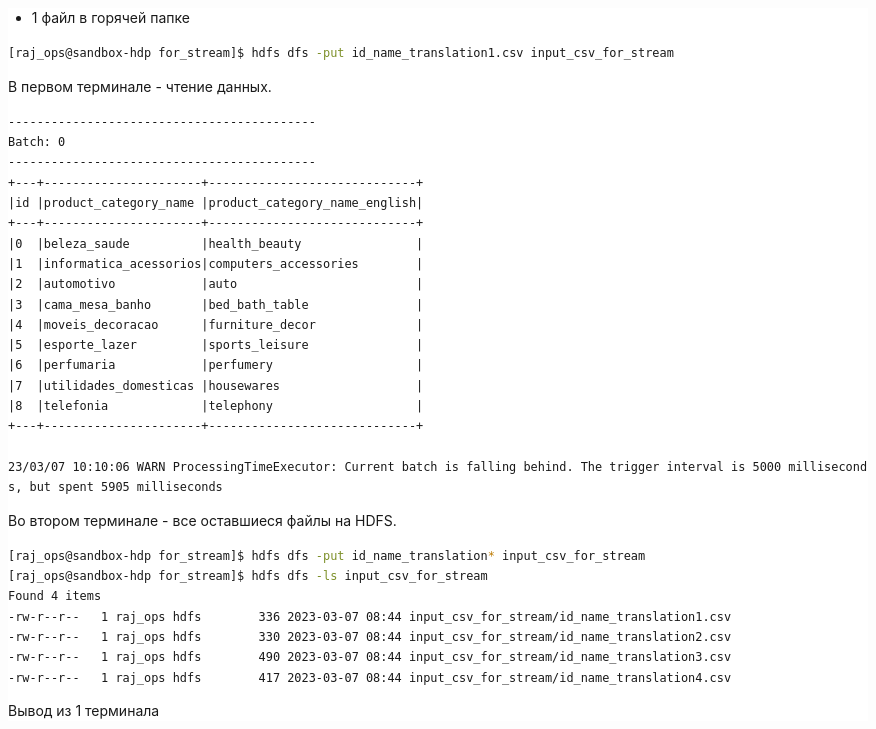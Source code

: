 
- 1 файл в горячей папке
```bash
[raj_ops@sandbox-hdp for_stream]$ hdfs dfs -put id_name_translation1.csv input_csv_for_stream
```

В первом терминале - чтение данных. 

    -------------------------------------------
    Batch: 0
    -------------------------------------------
    +---+----------------------+-----------------------------+
    |id |product_category_name |product_category_name_english|
    +---+----------------------+-----------------------------+
    |0  |beleza_saude          |health_beauty                |
    |1  |informatica_acessorios|computers_accessories        |
    |2  |automotivo            |auto                         |
    |3  |cama_mesa_banho       |bed_bath_table               |
    |4  |moveis_decoracao      |furniture_decor              |
    |5  |esporte_lazer         |sports_leisure               |
    |6  |perfumaria            |perfumery                    |
    |7  |utilidades_domesticas |housewares                   |
    |8  |telefonia             |telephony                    |
    +---+----------------------+-----------------------------+

    23/03/07 10:10:06 WARN ProcessingTimeExecutor: Current batch is falling behind. The trigger interval is 5000 milliseconds, but spent 5905 milliseconds



Во втором терминале - все оставшиеся файлы на HDFS.
```bash
[raj_ops@sandbox-hdp for_stream]$ hdfs dfs -put id_name_translation* input_csv_for_stream
[raj_ops@sandbox-hdp for_stream]$ hdfs dfs -ls input_csv_for_stream
Found 4 items
-rw-r--r--   1 raj_ops hdfs        336 2023-03-07 08:44 input_csv_for_stream/id_name_translation1.csv
-rw-r--r--   1 raj_ops hdfs        330 2023-03-07 08:44 input_csv_for_stream/id_name_translation2.csv
-rw-r--r--   1 raj_ops hdfs        490 2023-03-07 08:44 input_csv_for_stream/id_name_translation3.csv
-rw-r--r--   1 raj_ops hdfs        417 2023-03-07 08:44 input_csv_for_stream/id_name_translation4.csv

```

Вывод из 1 терминала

> **PROBLEM DETAILS**
Pictures aside, the material must be written out word for word.

> **WRITTEN RESPONSE**
Source code

: 
- 1 файл в горячей папке
```bash
[raj_ops@sandbox-hdp for_stream]$ hdfs dfs -put id_name_translation1.csv input_csv_for_stream
```

В первом терминале - чтение данных. 

    -------------------------------------------
    Batch: 0
    -------------------------------------------
    +---+----------------------+-----------------------------+
    |id |product_category_name |product_category_name_english|
    +---+----------------------+-----------------------------+
    |0  |beleza_saude          |health_beauty                |
    |1  |informatica_acessorios|computers_accessories        |
    |2  |automotivo            |auto                         |
    |3  |cama_mesa_banho       |bed_bath_table               |
    |4  |moveis_decoracao      |furniture_decor              |
    |5  |esporte_lazer         |sports_leisure               |
    |6  |perfumaria            |perfumery                    |
    |7  |utilidades_domesticas |housewares                   |
    |8  |telefonia             |telephony                    |
    +---+----------------------+-----------------------------+

    23/03/07 10:10:06 WARN ProcessingTimeExecutor: Current batch is falling behind. The trigger interval is 5000 milliseconds, but spent 5905 milliseconds



Во втором терминале - все оставшиеся файлы на HDFS.
```bash
[raj_ops@sandbox-hdp for_stream]$ hdfs dfs -put id_name_translation* input_csv_for_stream
[raj_ops@sandbox-hdp for_stream]$ hdfs dfs -ls input_csv_for_stream
Found 4 items
-rw-r--r--   1 raj_ops hdfs        336 2023-03-07 08:44 input_csv_for_stream/id_name_translation1.csv
-rw-r--r--   1 raj_ops hdfs        330 2023-03-07 08:44 input_csv_for_stream/id_name_translation2.csv
-rw-r--r--   1 raj_ops hdfs        490 2023-03-07 08:44 input_csv_for_stream/id_name_translation3.csv
-rw-r--r--   1 raj_ops hdfs        417 2023-03-07 08:44 input_csv_for_stream/id_name_translation4.csv

```

Вывод из 1 терминала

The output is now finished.